The easiest implementation of this would be to ask for users to provide the expected means and skews, in the fields of a metric
request endpoint:
```json
POST /metrics/data/simpleDistributionAnalysis -d
{
"ModelID": modelID,
"Feature": {
"Means": {
"Feature_0": u_0,
"Feature_1": u_1,
...
"Feature_n": u_1
},
"Skews": {
"Feature_0": k_0,
"Feature_1": k_1,
...
"Feature_n": k_1
}
},
"Output": {
"Output_0": u_0,
"Output_1": u_1,
...
"Output_n": u_1
},
"Skews": {
"Output_0": k_0,
"Output_1": k_1,
...
"Output_n": k_1
}
}
```
however, these could also be calculated automatically by analyzing any data labeled as "training" within the captured inference data:
```json
POST /metrics/data/simpleDistributionAnalysis -d
{
"ModelID": modelID,
}
```

### Data Drift as a Proxy for Model Quality
Models are unlikely to perform well on data that has drifted far from the original training distributions.
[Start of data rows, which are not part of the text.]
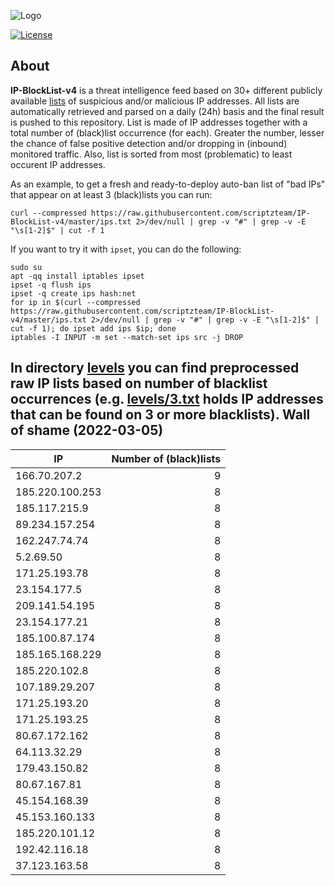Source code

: ![Logo](https://i.imgur.com/PyKLAe7.png)

[![License](https://img.shields.io/badge/license-The_Unlicense-red.svg)](https://unlicense.org/)

About
----

**IP-BlockList-v4** is a threat intelligence feed based on 30+ different publicly available [lists](https://github.com/stamparm/maltrail) of suspicious and/or malicious IP addresses. All lists are automatically retrieved and parsed on a daily (24h) basis and the final result is pushed to this repository. List is made of IP addresses together with a total number of (black)list occurrence (for each). Greater the number, lesser the chance of false positive detection and/or dropping in (inbound) monitored traffic. Also, list is sorted from most (problematic) to least occurent IP addresses.

As an example, to get a fresh and ready-to-deploy auto-ban list of "bad IPs" that appear on at least 3 (black)lists you can run:

```
curl --compressed https://raw.githubusercontent.com/scriptzteam/IP-BlockList-v4/master/ips.txt 2>/dev/null | grep -v "#" | grep -v -E "\s[1-2]$" | cut -f 1
```

If you want to try it with `ipset`, you can do the following:

```
sudo su
apt -qq install iptables ipset
ipset -q flush ips
ipset -q create ips hash:net
for ip in $(curl --compressed https://raw.githubusercontent.com/scriptzteam/IP-BlockList-v4/master/ips.txt 2>/dev/null | grep -v "#" | grep -v -E "\s[1-2]$" | cut -f 1); do ipset add ips $ip; done
iptables -I INPUT -m set --match-set ips src -j DROP
```

In directory [levels](levels) you can find preprocessed raw IP lists based on number of blacklist occurrences (e.g. [levels/3.txt](levels/3.txt) holds IP addresses that can be found on 3 or more blacklists).
Wall of shame (2022-03-05)
----

|IP|Number of (black)lists|
|---|--:|
166.70.207.2|9
185.220.100.253|8
185.117.215.9|8
89.234.157.254|8
162.247.74.74|8
5.2.69.50|8
171.25.193.78|8
23.154.177.5|8
209.141.54.195|8
23.154.177.21|8
185.100.87.174|8
185.165.168.229|8
185.220.102.8|8
107.189.29.207|8
171.25.193.20|8
171.25.193.25|8
80.67.172.162|8
64.113.32.29|8
179.43.150.82|8
80.67.167.81|8
45.154.168.39|8
45.153.160.133|8
185.220.101.12|8
192.42.116.18|8
37.123.163.58|8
As such, a data drift
metric, aggregating total drift over the last _n_ predictions, is likely a good proxy for the model _quality_ over that same window,
and therefore we can provide an indicator of model quality _without requiring the laborious hand-labeling of inference ground-truths_

### Threat model

N/A

## Alternatives Considered / Rejected

N/A

## Challenges
- Metric refactoring may be a complex task to create a generic metric model
- Retrieving data points with specific labels, as well as labelling specific datapoints by ID, is difficult
given the lack of proper database support within TrustyAI

## Dependencies

See "Challenges".

## Consequences if not completed
Can not create model quality metrics, or monitor data.